Your instructions
Starting at the line with "#### How was... と How did ...go の違い" and going on through the line with "### もっと勉強しなくちゃ", reproduce each line in the records below exactly and nothing more.

::: Available records :::

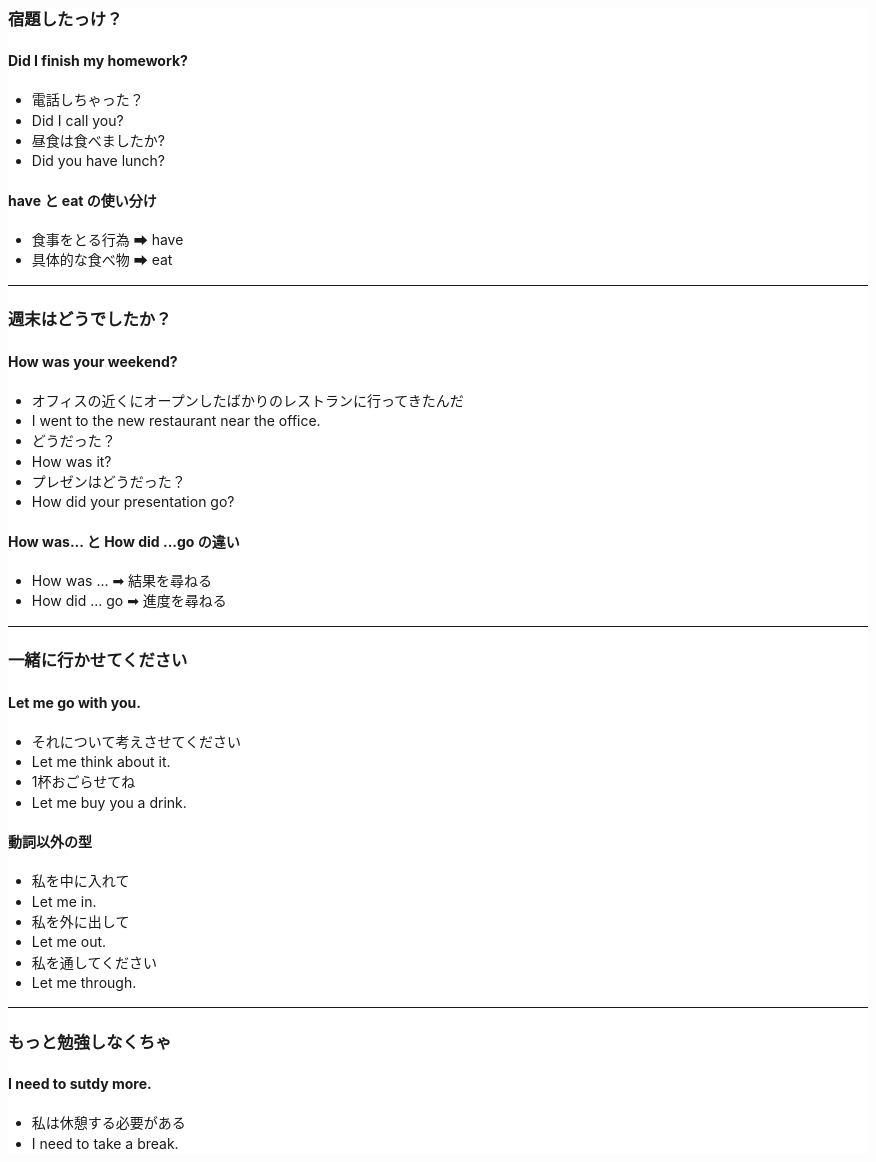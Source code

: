 ### 宿題したっけ？

#### Did I finish my homework?
- 電話しちゃった？
- Did I call you?
- 昼食は食べましたか?
- Did you have lunch?

#### have と eat の使い分け
- 食事をとる行為 ➡ have
- 具体的な食べ物 ➡ eat

***

### 週末はどうでしたか？

#### How was your weekend?
- オフィスの近くにオープンしたばかりのレストランに行ってきたんだ
- I went to the new restaurant near the office.
- どうだった？
- How was it?
- プレゼンはどうだった？
- How did your presentation go?

#### How was... と How did ...go の違い
- How was ... ➡ 結果を尋ねる
- How did ... go ➡ 進度を尋ねる

***

### 一緒に行かせてください

#### Let me go with you.
- それについて考えさせてください
- Let me think about it.
- 1杯おごらせてね
- Let me buy you a drink.

#### 動詞以外の型
- 私を中に入れて
- Let me in.
- 私を外に出して
- Let me out.
- 私を通してください
- Let me through.

***

### もっと勉強しなくちゃ

#### I need to sutdy more.
- 私は休憩する必要がある
- I need to take a break.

:::

Exercise solution
#### How was... と How did ...go の違い
- How was ... ➡ 結果を尋ねる
- How did ... go ➡ 進度を尋ねる

***

### 一緒に行かせてください

#### Let me go with you.
- それについて考えさせてください
- Let me think about it.
- 1杯おごらせてね
- Let me buy you a drink.

#### 動詞以外の型
- 私を中に入れて
- Let me in.
- 私を外に出して
- Let me out.
- 私を通してください
- Let me through.

***

### もっと勉強しなくちゃ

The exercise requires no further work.